In a case closely watched by the airline industry and free-speech advocates alike, the court declined Monday to hear Spirit’s challenge to federal mandates on how prices are advertised. The court’s decision effectively upholds Department of Transportation rules opposed by several airlines and civil libertarians who are concerned about government controls over commercial speech.
“We are disappointed and disagree with the decision,” Misty Pinson, Spirit’s director of corporate communications, said in an email Monday. “American consumers are going to pay more for air travel, and have less choice, as the government continues to pile costly new rules onto an already over-regulated and overtaxed industry.”
At the same time, Pinson said the company “will continue to be in compliance with the rules.”
Allegiant Air spokeswoman Jessica Wheeler added that "we’re certainly disappointed by the court’s decision."
Southwest Airlines spokesman Chris Mainz likewise added that the company is "disappointed in the court’s decision" but will "remain in full compliance.”
Spirit, joined by Allegiant and Southwest, opposed the federal rule that spells out how ticket prices are listed in ads. Among other things, the rule essentially prohibits airlines from overemphasizing the role that taxes play in a ticket’s total cost. The airlines argued that the rule violates free-speech rights.

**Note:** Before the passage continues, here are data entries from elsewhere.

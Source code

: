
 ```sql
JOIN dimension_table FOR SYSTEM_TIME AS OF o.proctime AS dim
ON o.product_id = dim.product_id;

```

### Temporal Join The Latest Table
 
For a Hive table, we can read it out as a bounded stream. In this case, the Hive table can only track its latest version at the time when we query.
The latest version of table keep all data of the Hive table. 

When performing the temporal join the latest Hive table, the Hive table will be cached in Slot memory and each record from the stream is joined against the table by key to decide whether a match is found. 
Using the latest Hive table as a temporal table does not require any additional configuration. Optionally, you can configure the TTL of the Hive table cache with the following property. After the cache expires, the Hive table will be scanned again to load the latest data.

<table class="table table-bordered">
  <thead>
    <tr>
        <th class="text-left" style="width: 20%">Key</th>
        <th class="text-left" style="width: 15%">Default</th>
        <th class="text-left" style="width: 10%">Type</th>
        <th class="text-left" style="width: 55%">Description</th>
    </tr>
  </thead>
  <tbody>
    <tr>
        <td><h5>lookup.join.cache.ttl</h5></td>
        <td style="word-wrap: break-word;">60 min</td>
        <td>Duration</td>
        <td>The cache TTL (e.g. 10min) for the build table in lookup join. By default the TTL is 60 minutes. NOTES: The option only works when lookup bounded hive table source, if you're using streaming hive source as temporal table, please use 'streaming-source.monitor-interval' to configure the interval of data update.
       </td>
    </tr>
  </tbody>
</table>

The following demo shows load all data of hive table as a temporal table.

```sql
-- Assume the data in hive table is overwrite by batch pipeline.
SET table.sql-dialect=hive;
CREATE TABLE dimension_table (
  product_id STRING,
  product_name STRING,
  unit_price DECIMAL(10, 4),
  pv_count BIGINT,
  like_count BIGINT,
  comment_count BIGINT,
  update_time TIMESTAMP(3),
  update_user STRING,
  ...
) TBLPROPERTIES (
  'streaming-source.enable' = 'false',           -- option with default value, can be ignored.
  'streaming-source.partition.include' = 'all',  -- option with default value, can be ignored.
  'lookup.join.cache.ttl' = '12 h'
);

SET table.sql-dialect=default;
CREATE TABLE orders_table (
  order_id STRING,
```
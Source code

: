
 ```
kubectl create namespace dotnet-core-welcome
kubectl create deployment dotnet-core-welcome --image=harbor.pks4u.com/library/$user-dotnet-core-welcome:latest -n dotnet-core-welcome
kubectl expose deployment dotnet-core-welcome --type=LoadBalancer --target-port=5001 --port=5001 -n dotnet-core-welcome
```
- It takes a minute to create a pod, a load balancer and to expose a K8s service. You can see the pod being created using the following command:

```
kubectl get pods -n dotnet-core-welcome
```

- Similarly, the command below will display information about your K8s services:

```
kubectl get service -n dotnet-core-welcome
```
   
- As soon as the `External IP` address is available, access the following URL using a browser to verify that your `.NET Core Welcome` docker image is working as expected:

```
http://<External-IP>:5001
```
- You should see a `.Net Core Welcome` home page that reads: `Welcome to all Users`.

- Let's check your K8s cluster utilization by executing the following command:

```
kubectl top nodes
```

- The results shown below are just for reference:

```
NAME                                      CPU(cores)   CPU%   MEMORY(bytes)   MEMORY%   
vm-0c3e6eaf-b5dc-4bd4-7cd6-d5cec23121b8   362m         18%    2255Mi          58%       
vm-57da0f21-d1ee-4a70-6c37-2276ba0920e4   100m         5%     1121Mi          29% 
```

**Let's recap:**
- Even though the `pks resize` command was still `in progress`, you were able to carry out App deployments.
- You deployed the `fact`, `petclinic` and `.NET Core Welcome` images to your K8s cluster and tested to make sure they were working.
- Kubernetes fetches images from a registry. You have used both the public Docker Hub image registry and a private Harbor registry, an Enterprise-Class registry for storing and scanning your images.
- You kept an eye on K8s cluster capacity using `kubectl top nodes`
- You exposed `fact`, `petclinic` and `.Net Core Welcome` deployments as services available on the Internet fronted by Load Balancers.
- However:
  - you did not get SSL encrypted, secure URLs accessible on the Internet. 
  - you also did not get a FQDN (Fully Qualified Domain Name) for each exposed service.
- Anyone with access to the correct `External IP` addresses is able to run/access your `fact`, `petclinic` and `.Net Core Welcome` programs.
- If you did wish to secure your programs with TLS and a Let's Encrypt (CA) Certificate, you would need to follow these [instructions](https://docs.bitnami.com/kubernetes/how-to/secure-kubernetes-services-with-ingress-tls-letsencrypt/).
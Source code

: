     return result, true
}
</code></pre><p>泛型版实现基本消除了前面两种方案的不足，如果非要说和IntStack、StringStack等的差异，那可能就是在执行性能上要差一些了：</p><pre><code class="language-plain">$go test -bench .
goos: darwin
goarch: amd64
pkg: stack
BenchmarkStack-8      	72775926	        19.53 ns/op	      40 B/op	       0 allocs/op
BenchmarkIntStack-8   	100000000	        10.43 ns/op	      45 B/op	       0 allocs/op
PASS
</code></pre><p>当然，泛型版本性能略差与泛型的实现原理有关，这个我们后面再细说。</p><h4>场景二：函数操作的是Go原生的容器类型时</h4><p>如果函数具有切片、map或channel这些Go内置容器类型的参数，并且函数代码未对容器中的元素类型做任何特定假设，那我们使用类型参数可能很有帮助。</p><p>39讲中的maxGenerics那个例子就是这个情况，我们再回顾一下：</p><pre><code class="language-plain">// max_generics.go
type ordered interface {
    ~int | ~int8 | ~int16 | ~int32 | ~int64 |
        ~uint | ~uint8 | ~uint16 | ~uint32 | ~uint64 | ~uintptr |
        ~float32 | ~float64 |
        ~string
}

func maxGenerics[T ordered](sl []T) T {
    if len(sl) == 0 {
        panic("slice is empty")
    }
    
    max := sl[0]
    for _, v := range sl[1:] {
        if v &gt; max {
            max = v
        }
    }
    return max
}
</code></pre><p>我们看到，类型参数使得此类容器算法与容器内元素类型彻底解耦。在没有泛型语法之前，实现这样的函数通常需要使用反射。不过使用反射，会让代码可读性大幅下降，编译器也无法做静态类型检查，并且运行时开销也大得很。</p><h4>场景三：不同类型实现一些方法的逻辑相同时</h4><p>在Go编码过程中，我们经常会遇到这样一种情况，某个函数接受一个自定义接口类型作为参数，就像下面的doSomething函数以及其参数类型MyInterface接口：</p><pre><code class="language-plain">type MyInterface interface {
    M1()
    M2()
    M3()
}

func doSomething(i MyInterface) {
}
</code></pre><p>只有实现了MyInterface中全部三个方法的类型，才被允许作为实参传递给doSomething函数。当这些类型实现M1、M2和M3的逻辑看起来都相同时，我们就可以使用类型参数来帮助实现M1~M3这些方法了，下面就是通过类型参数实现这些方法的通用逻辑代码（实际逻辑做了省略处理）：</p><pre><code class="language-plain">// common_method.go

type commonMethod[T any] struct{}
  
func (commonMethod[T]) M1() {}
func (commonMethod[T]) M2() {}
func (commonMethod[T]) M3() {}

“Such a government effort to micromanage how speakers communicate the burdens of taxation would raise serious First Amendment concerns in any industry, but they are doubly problematic in an industry Congress specifically chose to deregulate,” Spirit’s attorneys wrote in a legal brief.
Underscoring the high stakes, the attorney who represented Spirit in its thwarted Supreme Court challenge was former Bush administration Solicitor General Paul Clement, who argued before the Supreme Court last week on the Defense of Marriage Act case.
The International Air Transport Association likewise had urged the court to review the rules that it said extended “down to the size of typeface.” Libertarian-minded lawyers with the Cato Institute and other free-market groups said the Spirit Airlines case offered the court a chance to clarify broader questions about controls on commercial speech .
Obama administration officials argued, with apparent success, that the court should leave the airline advertising rules alone.
“The regulation was a reasonable exercise of the agency’s authority and imposes little or no burden on airlines’ ability to communicate truthful information,” Justice Department attorneys wrote, adding that airlines can still “provide information to customers about taxes.”
Spirit Airlines’ website, for instance, is still able to characterize taxes as the “government’s cut,” in type slightly smaller than the total ticket price.
Four of the court’s nine justices must agree for a case to be heard. The Supreme Court hears only about 75 cases annually, out of about 8,000 petitions received.
With headquarters in Miramar, Fla., about 20 miles north of Miami, Spirit has long burnished its reputation as a low-cost carrier with provocative, and at times controversial, advertising. Past ads, for instance, have played off salacious scandals involving golfer Tiger Woods and President Barack Obama’s Secret Service detail.
Advertising ticket prices poses a different kind of controversy.
Since 1984, the Department of Transportation has required that advertised airline ticket prices disclose the "entire price,” including taxes. Airlines formerly could list the ticket prices and taxes separately, leaving it up to the consumer to add up the total.
In 2010, the department elaborated that while the airlines could list taxes separately, they couldn’t list the tax component "prominently" or "in the same or larger size as the total price." Officials said they feared that airlines would manipulate ads so the taxes overshadowed the total cost. Airlines countered that they wanted to draw attention to rising taxes and fees, which now account for about 20 percent of a typical ticket’s total cost.
In its decision Monday, issued without explanation, the Supreme Court effectively upheld a lower court’s decision that sided with the Department of Transportation.
“This prevents airlines from confusing consumers about the total cost of their travel,” the U.S. Court of Appeals for the District of Columbia Circuit said last year, in a 2-1 decision, adding that “the rule is aimed at providing accurate information, not restricting it.”